Find the line with "dificuldade encontrada foi" in the data below, then restate it and all remaining lines exactly, adding nothing.
-- Entries provided follows --
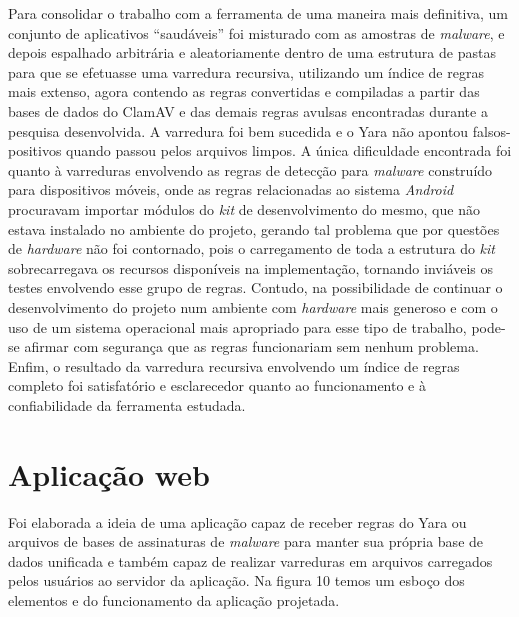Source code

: Para consolidar o trabalho com a ferramenta de uma maneira mais definitiva, um
conjunto de aplicativos ``saudáveis'' foi misturado com as amostras de
\textit{malware}, e depois espalhado arbitrária e aleatoriamente dentro de uma
estrutura de pastas para que se efetuasse uma varredura recursiva, utilizando um
índice de regras mais extenso, agora contendo as regras convertidas e compiladas
a partir das bases de dados do ClamAV e das demais regras avulsas encontradas
durante a pesquisa desenvolvida. A varredura foi bem sucedida e o Yara não
apontou falsos-positivos quando passou pelos arquivos limpos. A única
dificuldade encontrada foi quanto à varreduras envolvendo as regras de detecção
para \textit{malware} construído para dispositivos móveis, onde as regras
relacionadas ao sistema \textit{Android} procuravam importar módulos do
\textit{kit} de desenvolvimento do mesmo, que não estava instalado no ambiente
do projeto, gerando tal problema que por questões de \textit{hardware} não foi
contornado, pois o carregamento de toda a estrutura do \textit{kit}
sobrecarregava os recursos disponíveis na implementação,  tornando inviáveis os
testes envolvendo esse grupo de regras. Contudo, na possibilidade de continuar o
desenvolvimento do projeto num ambiente com \textit{hardware} mais generoso e
com o uso de um sistema operacional mais apropriado para esse tipo de trabalho,
pode-se afirmar com segurança que as regras funcionariam sem nenhum problema.
Enfim, o resultado da varredura recursiva envolvendo um índice de regras
completo foi satisfatório e  esclarecedor quanto ao funcionamento e à
confiabilidade da ferramenta estudada.

\section{Aplicação web}
\label{s.prototipo}

Foi elaborada a ideia de uma aplicação capaz de receber regras do Yara ou
arquivos de bases de assinaturas de \textit{malware} para manter sua própria
base de dados unificada e também capaz de realizar varreduras em arquivos
carregados pelos usuários ao servidor da aplicação. Na figura 10 temos um
esboço dos elementos e do funcionamento da aplicação projetada.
-- Entries provided concluded --
Solved exercise:
dificuldade encontrada foi quanto à varreduras envolvendo as regras de detecção
para \textit{malware} construído para dispositivos móveis, onde as regras
relacionadas ao sistema \textit{Android} procuravam importar módulos do
\textit{kit} de desenvolvimento do mesmo, que não estava instalado no ambiente
do projeto, gerando tal problema que por questões de \textit{hardware} não foi
contornado, pois o carregamento de toda a estrutura do \textit{kit}
sobrecarregava os recursos disponíveis na implementação,  tornando inviáveis os
testes envolvendo esse grupo de regras. Contudo, na possibilidade de continuar o
desenvolvimento do projeto num ambiente com \textit{hardware} mais generoso e
com o uso de um sistema operacional mais apropriado para esse tipo de trabalho,
pode-se afirmar com segurança que as regras funcionariam sem nenhum problema.
Enfim, o resultado da varredura recursiva envolvendo um índice de regras
completo foi satisfatório e  esclarecedor quanto ao funcionamento e à
confiabilidade da ferramenta estudada.

\section{Aplicação web}
\label{s.prototipo}

Foi elaborada a ideia de uma aplicação capaz de receber regras do Yara ou
arquivos de bases de assinaturas de \textit{malware} para manter sua própria
base de dados unificada e também capaz de realizar varreduras em arquivos
carregados pelos usuários ao servidor da aplicação. Na figura 10 temos um
esboço dos elementos e do funcionamento da aplicação projetada.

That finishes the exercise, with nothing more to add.